García Hoz destaca en la constitución del ser personal cuatro aspectos: singularidad, autonomía, apertura y unidad o integridad.
La singularidad caracteriza a la persona como alguien único, irrepetible y por tanto insustituible. Conlleva la intimidad y la creatividad hacia su plenitud.
La autonomía implica la libertad de elección, la responsabilidad y la iniciativa orientadas a una vida llena de sentido. Supone el conocimiento y aceptación de uno mismo, la búsqueda de la verdad y la orientación al bien y la belleza.
La apertura supone relación constitutiva (de dominio responsable) hacia el mundo, hacia las demás personas (dimensión social), y hacia el fundamento de la realidad, Dios. El ser humano «se personaliza», aprende a «ser con» y a «ser para», a través de la convivencia y del trabajo.
La unidad o integridad de vida: no solo se cultivan todas las dimensiones de la naturaleza humana (técnicas, intelectuales, estéticas, morales y trascendentes), sino que se concibe el proceso educativo como un todo en el que cada factor o elemento contribuye adecuada y eficazmente al fin de la educación. García Hoz escribe con clarividencia que «la educación corre el riesgo de convertirse en una suma de actividades y de aprendizajes inconexos e incompletos que, en lugar de integrar a la persona humana, la disgregan, oscureciendo el sentido de la vida y debilitando la capacidad de ordenación de esta en medio de una multitud de solicitaciones», y reitera las palabras de Maritain: «la obra entera de la educación debe tender a unificar y no a dispersar, debe esforzarse por fomentar la unidad interior».
La «obra bien hecha» y la alegría
«Solo actúa como persona el que es consciente de sus actos, el que tiene conocimiento de lo que se debe hacer, capacidad y voluntad personal para hacerlo», escribirá también García Hoz. Esta concepción pedagógica, aunque alimentada por fundamentos teóricos clásicos y por las aportaciones de todo buen quehacer educativo, toma la figura de un sistema abierto, cuyo principio ordenador es la «obra bien hecha»: Solo es educativa la actividad bien realizada y que busca e incrementa el bien. «Solo lo bien hecho educa».

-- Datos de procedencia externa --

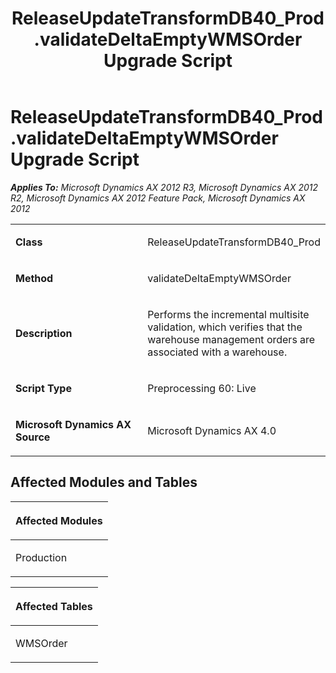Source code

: ﻿---
title: ReleaseUpdateTransformDB40_Prod.validateDeltaEmptyWMSOrder Upgrade Script
TOCTitle: ReleaseUpdateTransformDB40_Prod.validateDeltaEmptyWMSOrder Upgrade Script
ms:assetid: f034dd42-b7f9-6fb4-1d64-7478541bd813
ms:mtpsurl: https://msdn.microsoft.com/en-us/library/JJ737404(v=AX.60)
ms:contentKeyID: 49712099
ms.date: 05/18/2015
mtps_version: v=AX.60
---

# ReleaseUpdateTransformDB40\_Prod.validateDeltaEmptyWMSOrder Upgrade Script 


_**Applies To:** Microsoft Dynamics AX 2012 R3, Microsoft Dynamics AX 2012 R2, Microsoft Dynamics AX 2012 Feature Pack, Microsoft Dynamics AX 2012_

<table>
<colgroup>
<col style="width: 50%" />
<col style="width: 50%" />
</colgroup>
<tbody>
<tr class="odd">
<td><p><strong>Class</strong></p></td>
<td><p>ReleaseUpdateTransformDB40_Prod</p></td>
</tr>
<tr class="even">
<td><p><strong>Method</strong></p></td>
<td><p>validateDeltaEmptyWMSOrder</p></td>
</tr>
<tr class="odd">
<td><p><strong>Description</strong></p></td>
<td><p>Performs the incremental multisite validation, which verifies that the warehouse management orders are associated with a warehouse.</p></td>
</tr>
<tr class="even">
<td><p><strong>Script Type</strong></p></td>
<td><p>Preprocessing 60: Live</p></td>
</tr>
<tr class="odd">
<td><p><strong>Microsoft Dynamics AX Source</strong></p></td>
<td><p>Microsoft Dynamics AX 4.0</p></td>
</tr>
</tbody>
</table>


## Affected Modules and Tables

<table>
<colgroup>
<col style="width: 100%" />
</colgroup>
<thead>
<tr class="header">
<th><p>Affected Modules</p></th>
</tr>
</thead>
<tbody>
<tr class="odd">
<td><p>Production</p></td>
</tr>
</tbody>
</table>


<table>
<colgroup>
<col style="width: 100%" />
</colgroup>
<thead>
<tr class="header">
<th><p>Affected Tables</p></th>
</tr>
</thead>
<tbody>
<tr class="odd">
<td><p>WMSOrder</p></td>
</tr>
</tbody>
</table>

El bien suscita alegría, y en este caso «la alegría es generada por el trabajo bien hecho». Si el educando «hace bien el bien», de manera consciente e intencionada, buscará terminar bien lo que hace y sentirá que se hace a sí mismo más competente y mejor persona. Hacer las cosas bien lleva a alcanzar con ellas mayor belleza y perfección.
Esto implica también enseñar a valorar lo que se ha realizado y gozarse con ello. La alegría es resultado y a la vez motor de un obrar orientado al bien. Se obtiene una gran satisfacción cuando se experimenta en uno mismo —al luchar contra los propios defectos y los problemas que surgen— la sensación de realizar bien las cosas, con conocimiento e intención decidida. Esta alegría impulsa a redoblar esfuerzos tanto por la unidad consigo mismo como por el goce de la verdad, el bien y la belleza que se alcanzan. A esto debe contribuir asimismo la evaluación educativa.
Una educación centrada de verdad en el desarrollo de la persona es un proceso tendente a que cada ser humano adquiera progresivamente la responsabilidad de su propia vida hasta llegar a ser más dueño de sí, más maduro. Pocos han contribuido tanto a ello como don Víctor García Hoz.